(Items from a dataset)
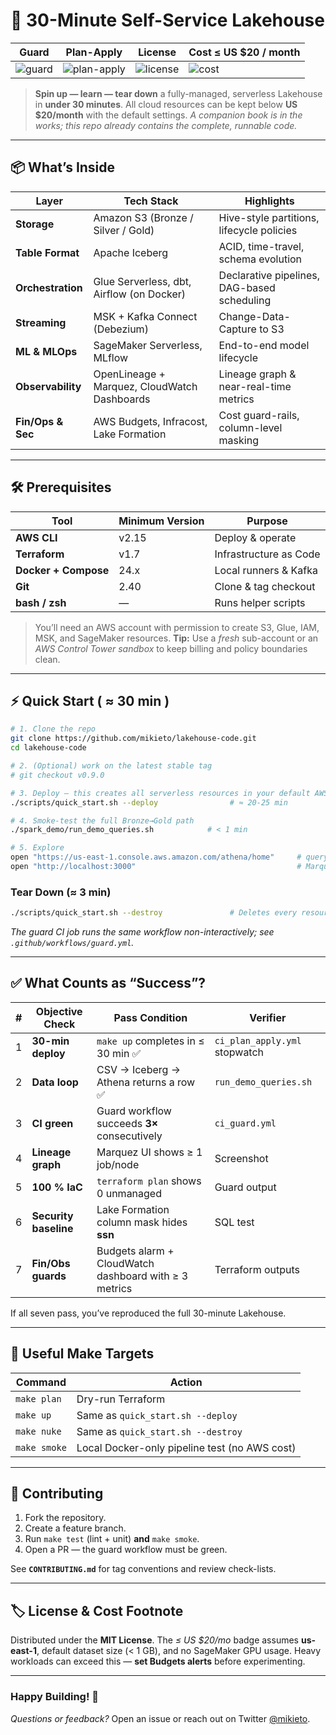 # 🚀 **30-Minute Self-Service Lakehouse**

| Guard | Plan-Apply | License | Cost ≤ US $20 / month |
|-------|------------|---------|-----------------------|
| ![guard](https://img.shields.io/github/actions/workflow/status/mikieto/lakehouse-code/ci_guard.yml?label=guard\&logo=github) | ![plan-apply](https://img.shields.io/github/actions/workflow/status/mikieto/lakehouse-code/ci_plan_apply.yml?label=plan-apply&logo=github) | ![license](https://img.shields.io/github/license/mikieto/lakehouse-code?color=blue) | ![cost](https://img.shields.io/badge/monthly_cost-≤%20\$20-brightgreen) |

> **Spin up — learn — tear down** a fully-managed, serverless Lakehouse in **under 30 minutes**.
> All cloud resources can be kept below **US \$20/month** with the default settings.
> *A companion book is in the works; this repo already contains the complete, runnable code.*

---

## 📦  What’s Inside

| Layer             | Tech Stack                                   | Highlights                                  |
| ----------------- | -------------------------------------------- | ------------------------------------------- |
| **Storage**       | Amazon S3 (Bronze / Silver / Gold)           | Hive-style partitions, lifecycle policies   |
| **Table Format**  | Apache Iceberg                               | ACID, time-travel, schema evolution         |
| **Orchestration** | Glue Serverless, dbt, Airflow (on Docker)    | Declarative pipelines, DAG-based scheduling |
| **Streaming**     | MSK + Kafka Connect (Debezium)               | Change-Data-Capture to S3                   |
| **ML & MLOps**    | SageMaker Serverless, MLflow                 | End-to-end model lifecycle                  |
| **Observability** | OpenLineage + Marquez, CloudWatch Dashboards | Lineage graph & near-real-time metrics      |
| **Fin/Ops & Sec** | AWS Budgets, Infracost, Lake Formation       | Cost guard-rails, column-level masking      |

---

## 🛠  Prerequisites

| Tool                 | Minimum Version | Purpose                |
| -------------------- | --------------- | ---------------------- |
| **AWS CLI**          | v2.15           | Deploy & operate       |
| **Terraform**        | v1.7            | Infrastructure as Code |
| **Docker + Compose** | 24.x            | Local runners & Kafka  |
| **Git**              | 2.40            | Clone & tag checkout   |
| **bash / zsh**       | —               | Runs helper scripts    |

> You’ll need an AWS account with permission to create S3, Glue, IAM, MSK, and SageMaker resources.
> **Tip:** Use a *fresh* sub-account or an *AWS Control Tower sandbox* to keep billing and policy boundaries clean.

---

## ⚡️  Quick Start ( ≈ 30 min )

```bash
# 1. Clone the repo
git clone https://github.com/mikieto/lakehouse-code.git
cd lakehouse-code

# 2. (Optional) work on the latest stable tag
# git checkout v0.9.0

# 3. Deploy — this creates all serverless resources in your default AWS region
./scripts/quick_start.sh --deploy                # ≈ 20-25 min

# 4. Smoke-test the full Bronze→Gold path
./spark_demo/run_demo_queries.sh            # < 1 min

# 5. Explore
open "https://us-east-1.console.aws.amazon.com/athena/home"     # query tables
open "http://localhost:3000"                                    # Marquez UI
```

### Tear Down  (≈ 3 min)

```bash
./scripts/quick_start.sh --destroy               # Deletes every resource created by this repo
```

*The guard CI job runs the same workflow non-interactively; see `.github/workflows/guard.yml`.*

---

## ✅  What Counts as “Success”?

<!-- BEGIN EXIT_CRITERIA -->
| # | Objective Check | Pass Condition | Verifier |
|---|-----------------|----------------|----------|
| 1 | **30-min deploy** | `make up` completes in ≤ 30 min ✅ | `ci_plan_apply.yml` stopwatch |
| 2 | **Data loop** | CSV → Iceberg → Athena returns a row ✅ | `run_demo_queries.sh` |
| 3 | **CI green** | Guard workflow succeeds **3×** consecutively | `ci_guard.yml` |
| 4 | **Lineage graph** | Marquez UI shows ≥ 1 job/node | Screenshot |
| 5 | **100 % IaC** | `terraform plan` shows 0 unmanaged | Guard output |
| 6 | **Security baseline** | Lake Formation column mask hides **ssn** | SQL test |
| 7 | **Fin/Obs guards** | Budgets alarm + CloudWatch dashboard with ≥ 3 metrics | Terraform outputs |
<!-- END EXIT_CRITERIA -->

If all seven pass, you’ve reproduced the full 30-minute Lakehouse.

---

## 🧰  Useful Make Targets

| Command      | Action                                        |
| ------------ | --------------------------------------------- |
| `make plan`  | Dry-run Terraform                             |
| `make up`    | Same as `quick_start.sh --deploy`             |
| `make nuke`  | Same as `quick_start.sh --destroy`            |
| `make smoke` | Local Docker-only pipeline test (no AWS cost) |

---

## 🤝  Contributing

1. Fork the repository.
2. Create a feature branch.
3. Run `make test` (lint + unit) **and** `make smoke`.
4. Open a PR — the guard workflow must be green.

See **`CONTRIBUTING.md`** for tag conventions and review check-lists.

---

## 🏷  License & Cost Footnote

Distributed under the **MIT License**.
The *≤ US \$20/mo* badge assumes **us-east-1**, default dataset size (< 1 GB), and no SageMaker GPU usage. Heavy workloads can exceed this — **set Budgets alerts** before experimenting.

---

### Happy Building! 🎉

*Questions or feedback?* Open an issue or reach out on Twitter [@mikieto](https://twitter.com/mikieto).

ASSIGNMENT >> What you give back should match the entries above exactly, except that pictures are dropped.

WORKED SOLUTION >>
 # 🚀 **30-Minute Self-Service Lakehouse**

| Guard | Plan-Apply | License | Cost ≤ US $20 / month |
|-------|------------|---------|-----------------------|
| ![guard](https://img.shields.io/github/actions/workflow/status/mikieto/lakehouse-code/ci_guard.yml?label=guard\&logo=github) | ![plan-apply](https://img.shields.io/github/actions/workflow/status/mikieto/lakehouse-code/ci_plan_apply.yml?label=plan-apply&logo=github) | ![license](https://img.shields.io/github/license/mikieto/lakehouse-code?color=blue) | ![cost](https://img.shields.io/badge/monthly_cost-≤%20\$20-brightgreen) |

> **Spin up — learn — tear down** a fully-managed, serverless Lakehouse in **under 30 minutes**.
> All cloud resources can be kept below **US \$20/month** with the default settings.
> *A companion book is in the works; this repo already contains the complete, runnable code.*

---

## 📦  What’s Inside

| Layer             | Tech Stack                                   | Highlights                                  |
| ----------------- | -------------------------------------------- | ------------------------------------------- |
| **Storage**       | Amazon S3 (Bronze / Silver / Gold)           | Hive-style partitions, lifecycle policies   |
| **Table Format**  | Apache Iceberg                               | ACID, time-travel, schema evolution         |
| **Orchestration** | Glue Serverless, dbt, Airflow (on Docker)    | Declarative pipelines, DAG-based scheduling |
| **Streaming**     | MSK + Kafka Connect (Debezium)               | Change-Data-Capture to S3                   |
| **ML & MLOps**    | SageMaker Serverless, MLflow                 | End-to-end model lifecycle                  |
| **Observability** | OpenLineage + Marquez, CloudWatch Dashboards | Lineage graph & near-real-time metrics      |
| **Fin/Ops & Sec** | AWS Budgets, Infracost, Lake Formation       | Cost guard-rails, column-level masking      |

---

## 🛠  Prerequisites

| Tool                 | Minimum Version | Purpose                |
| -------------------- | --------------- | ---------------------- |
| **AWS CLI**          | v2.15           | Deploy & operate       |
| **Terraform**        | v1.7            | Infrastructure as Code |
| **Docker + Compose** | 24.x            | Local runners & Kafka  |
| **Git**              | 2.40            | Clone & tag checkout   |
| **bash / zsh**       | —               | Runs helper scripts    |

> You’ll need an AWS account with permission to create S3, Glue, IAM, MSK, and SageMaker resources.
> **Tip:** Use a *fresh* sub-account or an *AWS Control Tower sandbox* to keep billing and policy boundaries clean.

---

## ⚡️  Quick Start ( ≈ 30 min )

```bash
# 1. Clone the repo
git clone https://github.com/mikieto/lakehouse-code.git
cd lakehouse-code

# 2. (Optional) work on the latest stable tag
# git checkout v0.9.0

# 3. Deploy — this creates all serverless resources in your default AWS region
./scripts/quick_start.sh --deploy                # ≈ 20-25 min

# 4. Smoke-test the full Bronze→Gold path
./spark_demo/run_demo_queries.sh            # < 1 min

# 5. Explore
open "https://us-east-1.console.aws.amazon.com/athena/home"     # query tables
open "http://localhost:3000"                                    # Marquez UI
```

### Tear Down  (≈ 3 min)

```bash
./scripts/quick_start.sh --destroy               # Deletes every resource created by this repo
```

*The guard CI job runs the same workflow non-interactively; see `.github/workflows/guard.yml`.*

---

## ✅  What Counts as “Success”?

<!-- BEGIN EXIT_CRITERIA -->
| # | Objective Check | Pass Condition | Verifier |
|---|-----------------|----------------|----------|
| 1 | **30-min deploy** | `make up` completes in ≤ 30 min ✅ | `ci_plan_apply.yml` stopwatch |
| 2 | **Data loop** | CSV → Iceberg → Athena returns a row ✅ | `run_demo_queries.sh` |
| 3 | **CI green** | Guard workflow succeeds **3×** consecutively | `ci_guard.yml` |
| 4 | **Lineage graph** | Marquez UI shows ≥ 1 job/node | Screenshot |
| 5 | **100 % IaC** | `terraform plan` shows 0 unmanaged | Guard output |
| 6 | **Security baseline** | Lake Formation column mask hides **ssn** | SQL test |
| 7 | **Fin/Obs guards** | Budgets alarm + CloudWatch dashboard with ≥ 3 metrics | Terraform outputs |
<!-- END EXIT_CRITERIA -->

If all seven pass, you’ve reproduced the full 30-minute Lakehouse.

---

## 🧰  Useful Make Targets

| Command      | Action                                        |
| ------------ | --------------------------------------------- |
| `make plan`  | Dry-run Terraform                             |
| `make up`    | Same as `quick_start.sh --deploy`             |
| `make nuke`  | Same as `quick_start.sh --destroy`            |
| `make smoke` | Local Docker-only pipeline test (no AWS cost) |

---

## 🤝  Contributing

1. Fork the repository.
2. Create a feature branch.
3. Run `make test` (lint + unit) **and** `make smoke`.
4. Open a PR — the guard workflow must be green.

See **`CONTRIBUTING.md`** for tag conventions and review check-lists.

---

## 🏷  License & Cost Footnote

Distributed under the **MIT License**.
The *≤ US \$20/mo* badge assumes **us-east-1**, default dataset size (< 1 GB), and no SageMaker GPU usage. Heavy workloads can exceed this — **set Budgets alerts** before experimenting.

---

### Happy Building! 🎉

*Questions or feedback?* Open an issue or reach out on Twitter [@mikieto](https://twitter.com/mikieto).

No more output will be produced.